As one example, when the initialization operation is detected, the posture estimating section 22 uses the output of the posture sensor 123b output by the sensor section 123 and detects the gravity direction in the sensor coordinate system. Here, the method of detecting the gravity direction by the 9-axis IMU sensor constituting the posture sensor 123b is widely known, and hence, the detailed description thereof will be omitted.
Further, after detecting the gravity direction, the posture estimating section 22 uses the output of the sensor section 123 and estimates the posture of the controller main body 11. Specifically, the posture estimating section 22 instructs the information processing device 30 to output a guide screen giving a guidance on a predetermined operation to the user, after the initialization operation has been performed and the gravity direction has been detected. Here, the predetermined operation for which a guidance is to be given is, for example, an operation of applying an acceleration in a predetermined direction to the controller device 10; as one example, the posture estimating section 22 instructs the information processing device 30 to make such a display that reads “hold the controller device 10 with your right hand, and swing it from side to side.” At this time, the user is assumed to perform the action of holding the controller device 10 with his/her right hand and swinging the controller device 10 from side to side as viewed from the user, in accordance with the instruction.
The posture estimating section 22 uses the result of detection output by the sensor section 123 according to the operation for which a guidance has been given here and which has been performed by the user and estimates the posture of the controller main body 11. As one example, the posture estimating section 22 estimates the left and right direction of the user by using the output of the surface sensor 123a.
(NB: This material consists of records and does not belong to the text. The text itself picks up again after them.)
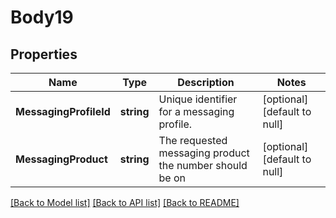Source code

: # Body19

## Properties
Name | Type | Description | Notes
------------ | ------------- | ------------- | -------------
**MessagingProfileId** | **string** | Unique identifier for a messaging profile. | [optional] [default to null]
**MessagingProduct** | **string** | The requested messaging product the number should be on | [optional] [default to null]

[[Back to Model list]](../README.md#documentation-for-models) [[Back to API list]](../README.md#documentation-for-api-endpoints) [[Back to README]](../README.md)

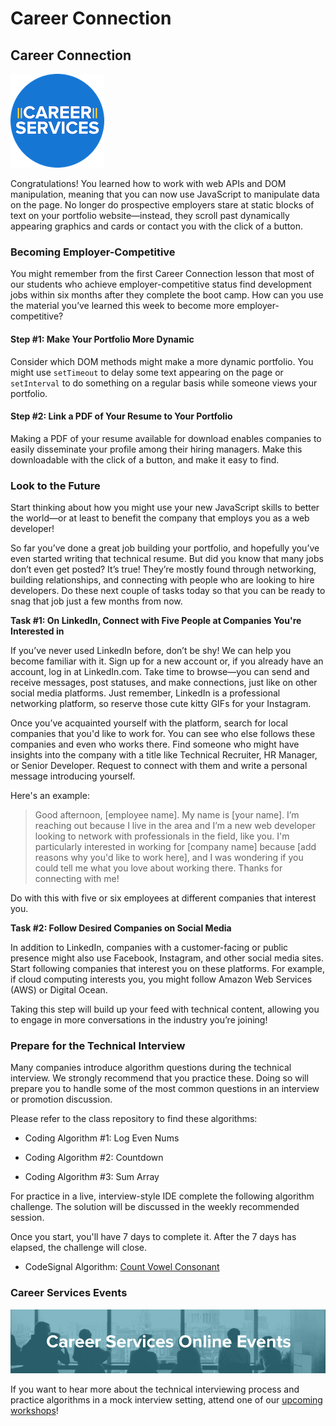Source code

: # Career Connection

## Career Connection

![Career Services Logo](./assets/cs_logo.png)

Congratulations! You learned how to work with web APIs and DOM manipulation, meaning that you can now use JavaScript to manipulate data on the page. No longer do prospective employers stare at static blocks of text on your portfolio website&mdash;instead, they scroll past dynamically appearing graphics and cards or contact you with the click of a button.

### Becoming Employer-Competitive

You might remember from the first Career Connection lesson that most of our students who achieve employer-competitive status find development jobs within six months after they complete the boot camp. How can you use the material you’ve learned this week to become more employer-competitive?

#### Step #1: Make Your Portfolio More Dynamic

Consider which DOM methods might make a more dynamic portfolio. You might use `setTimeout` to delay some text appearing on the page or `setInterval` to do something on a regular basis while someone views your portfolio.

#### Step #2: Link a PDF of Your Resume to Your Portfolio

Making a PDF of your resume available for download enables companies to easily disseminate your profile among their hiring managers. Make this downloadable with the click of a button, and make it easy to find.

### Look to the Future

Start thinking about how you might use your new JavaScript skills to better the world&mdash;or at least to benefit the company that employs you as a web developer! 

So far you’ve done a great job building your portfolio, and hopefully you’ve even started writing that technical resume. But did you know that many jobs don’t even get posted? It’s true! They’re mostly found through networking, building relationships, and connecting with people who are looking to hire developers. Do these next couple of tasks today so that you can be ready to snag that job just a few months from now.

**Task #1: On LinkedIn, Connect with Five People at Companies You're Interested in**

If you’ve never used LinkedIn before, don’t be shy! We can help you become familiar with it. Sign up for a new account or, if you already have an account, log in at LinkedIn.com. Take time to browse&mdash;you can send and receive messages, post statuses, and make connections, just like on other social media platforms. Just remember, LinkedIn is a professional networking platform, so reserve those cute kitty GIFs for your Instagram.

Once you’ve acquainted yourself with the platform, search for local companies that you'd like to work for. You can see who else follows these companies and even who works there. Find someone who might have insights into the company with a title like Technical Recruiter, HR Manager, or Senior Developer. Request to connect with them and write a personal message introducing yourself. 

Here's an example:

> Good afternoon, [employee name]. My name is [your name]. I’m reaching out because I live in the area and I’m a new web developer looking to network with professionals in the field, like you. I'm particularly interested in working for [company name] because [add reasons why you'd like to work here], and I was wondering if you could tell me what you love about working there. Thanks for connecting with me!

Do with this with five or six employees at different companies that interest you.

**Task #2: Follow Desired Companies on Social Media**

In addition to LinkedIn, companies with a customer-facing or public presence might also use Facebook, Instagram, and other social media sites. Start following companies that interest you on these platforms. For example, if cloud computing interests you, you might follow Amazon Web Services (AWS) or Digital Ocean.

Taking this step will build up your feed with technical content, allowing you to engage in more conversations in the industry you’re joining!

### Prepare for the Technical Interview

Many companies introduce algorithm questions during the technical interview. We strongly recommend that you practice these. Doing so will prepare you to handle some of the most common questions in an interview or promotion discussion. 

Please refer to the class repository to find these algorithms:

-   Coding Algorithm #1: Log Even Nums

-   Coding Algorithm #2: Countdown

-   Coding Algorithm #3: Sum Array

For practice in a live, interview-style IDE complete the following algorithm challenge. The solution will be discussed in the weekly recommended session.

Once you start, you'll have 7 days to complete it. After the 7 days has elapsed, the challenge will close.

- CodeSignal Algorithm: [Count Vowel Consonant](https://app.codesignal.com/public-test/YvSg9mctHApfLBuMH/qBHxbHRS4Yghf8)

### Career Services Events 

![Career Services online events logo](./assets/online-events.png)

If you want to hear more about the technical interviewing process and practice algorithms in a mock interview setting, attend one of our [upcoming workshops](https://careerservicesonlineevents.splashthat.com/)!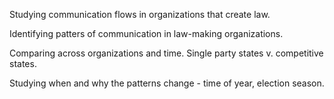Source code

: Studying communication flows in organizations that create law. 

Identifying patters of communication in law-making organizations.

Comparing across organizations and time.  Single party states v. competitive states.

Studying when and why the patterns change - time of year, election season.


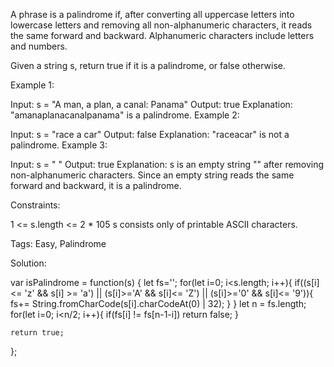 A phrase is a palindrome if, after converting all uppercase letters into lowercase letters and removing all non-alphanumeric characters, it reads the same forward and backward. Alphanumeric characters include letters and numbers.

Given a string s, return true if it is a palindrome, or false otherwise.

 

Example 1:

Input: s = "A man, a plan, a canal: Panama"
Output: true
Explanation: "amanaplanacanalpanama" is a palindrome.
Example 2:

Input: s = "race a car"
Output: false
Explanation: "raceacar" is not a palindrome.
Example 3:

Input: s = " "
Output: true
Explanation: s is an empty string "" after removing non-alphanumeric characters.
Since an empty string reads the same forward and backward, it is a palindrome.
 

Constraints:

1 <= s.length <= 2 * 105
s consists only of printable ASCII characters.


Tags: Easy, Palindrome 

Solution: 

var isPalindrome = function(s) {
    let fs='';
    for(let i=0; i<s.length; i++){
        if((s[i] <= 'z' && s[i] >= 'a') || (s[i]>='A' && s[i]<= 'Z') || (s[i]>='0' && s[i]<= '9')){
            fs+= String.fromCharCode(s[i].charCodeAt(0) | 32);
        }
    }
    let n = fs.length;
    for(let i=0; i<n/2; i++){
        if(fs[i] != fs[n-1-i]) return false;
    }
    
    return true;
    
};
This estimation is performed, for example, in the following manner. Specifically, when the user holds the controller main body 11, as illustrated in FIG. 4(a), the surface sensors 123a that are located at the positions where the fingers are placed and the positions where the palm of the hand is close thereto or in contact therewith detect the fingers and hand of the user. In FIG. 4, the left and right direction as viewed from the user is defined as an X-axis (the right as viewed from the user is defined as the positive direction), a normal direction of a coronal plane of the user's body is defined as a Y-axis (the direction farther away from the user is defined as the positive direction), and the gravity direction is defined as a Z-axis (the upper side is defined as the positive direction). In the following description, this XYZ coordinate system is called a user coordinate system.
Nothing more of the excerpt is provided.